Thinking over the major events of December 2020 and my mind is frown to earlier in the month when I can recall the relief to hear confirmation that Biden had definitely won the US election. It was quite a close call and it took a longer than I’d anticipated to count all the postal votes. I have no doubt that Trump losing to Biden in the US elections is a God-sent gift to the World. The result has de-risked the poisonous geopolitical volatility that Trump and his cohorts have injected around the globe.
The whole pandemic experience has been like one of those recurring nightmares where you know something bad is happening but you are powerless to do anything about it. I was concerned enough to blog about it back in February when the Government was simply failing to take the necessary action. At that time all borders to all coutnries were open, no checks at all for inbound or outbound travellers, we had mass gatherings all over the place with millions of people attending football matches, the Cheltenham Festival, music events, theatres etc. This all continued right through to mid March. AT the end of February the Government appeared to be more concerned about getting on with Brexit and the newspaper editors seemed obsessed about the adulterous antics of Boris Johnson. The COVID-19 outbreak was barely making headlines in February. All this, regardless of warnings from the World Health Organisation and countries in Asia swinging into stringent visible actions at their borders and implementing domestic restrictions to control the spread. It seemed as if our country was drifting, rudderless.
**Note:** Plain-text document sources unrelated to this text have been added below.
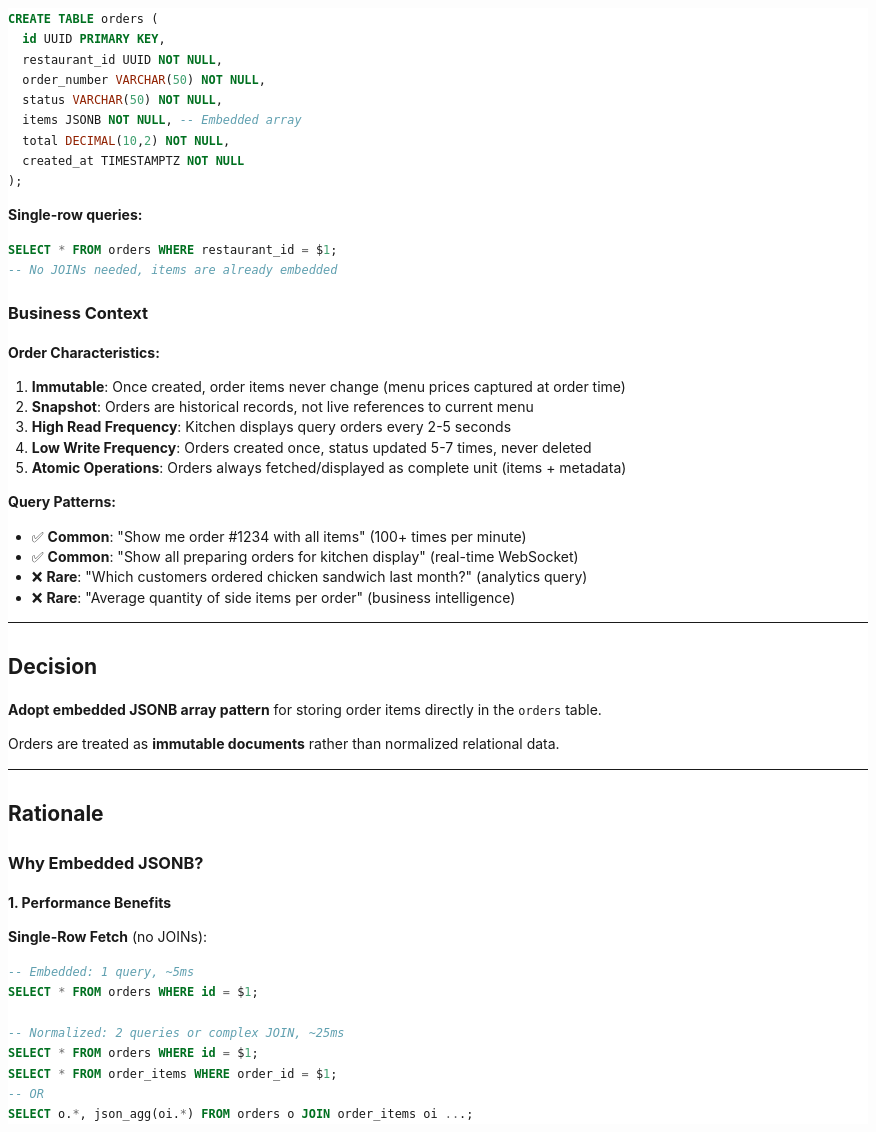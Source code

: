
```sql
CREATE TABLE orders (
  id UUID PRIMARY KEY,
  restaurant_id UUID NOT NULL,
  order_number VARCHAR(50) NOT NULL,
  status VARCHAR(50) NOT NULL,
  items JSONB NOT NULL, -- Embedded array
  total DECIMAL(10,2) NOT NULL,
  created_at TIMESTAMPTZ NOT NULL
);
```

**Single-row queries:**
```sql
SELECT * FROM orders WHERE restaurant_id = $1;
-- No JOINs needed, items are already embedded
```

### Business Context

**Order Characteristics:**
1. **Immutable**: Once created, order items never change (menu prices captured at order time)
2. **Snapshot**: Orders are historical records, not live references to current menu
3. **High Read Frequency**: Kitchen displays query orders every 2-5 seconds
4. **Low Write Frequency**: Orders created once, status updated 5-7 times, never deleted
5. **Atomic Operations**: Orders always fetched/displayed as complete unit (items + metadata)

**Query Patterns:**
- ✅ **Common**: "Show me order #1234 with all items" (100+ times per minute)
- ✅ **Common**: "Show all preparing orders for kitchen display" (real-time WebSocket)
- ❌ **Rare**: "Which customers ordered chicken sandwich last month?" (analytics query)
- ❌ **Rare**: "Average quantity of side items per order" (business intelligence)

---

## Decision

**Adopt embedded JSONB array pattern** for storing order items directly in the `orders` table.

Orders are treated as **immutable documents** rather than normalized relational data.

---

## Rationale

### Why Embedded JSONB?

**1. Performance Benefits**

**Single-Row Fetch** (no JOINs):
```sql
-- Embedded: 1 query, ~5ms
SELECT * FROM orders WHERE id = $1;

-- Normalized: 2 queries or complex JOIN, ~25ms
SELECT * FROM orders WHERE id = $1;
SELECT * FROM order_items WHERE order_id = $1;
-- OR
SELECT o.*, json_agg(oi.*) FROM orders o JOIN order_items oi ...;
```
Then it all happened, as if by surprise, the UK Government woke up and came to terms with events and the real an imminent threat from COVID-19. By this time all the PPE, ventilators, testing equipment and other essential medical equipment had been purchased and back-ordered by other countries the world, leaving only the pickings for the UK. Since them the UK Government seems to have been almost consistently playing catch-up, not quite making decisions in time to mitigate the next crisis. I say ‘almost’ because the timely vaccine approval has been a notable exception.
God only knows how many people around the world will lose their lives to COVID-19, or be left with long term physical sickness and disability The long-term economic effects of the pandemic will be profound and they will be amplified in the UK and to a lesser extent across Europe as the UK separates from the EU under the Brexit trade agreement terms.
Paradoxically, the proximity of the disease no longer troubles me as it did in April and March. What will be will be. No point in worrying about what might or might not happen.
I have come to terms with the continued delays from Government to take timely action and I’ve come to expect a complete lack of clarity from our leadership. I’m adjusted to hearing about the abuse of power as senior officials continue to line their pockets (and those of their cronies) through relaxed procurement policies during the crisis. The gap continues to widen between ‘the have’s and ‘the have nots’. There is so clearly ‘one rule for us’ and ‘another rule for them’.
This is all so much yesterday’s news and it has become routine. The future is unpredictable. We are in the eye of this pandemic storm and clearly at a tipping point. I’m optimistic we will get through it and I am sure we will have some greater challenges of us.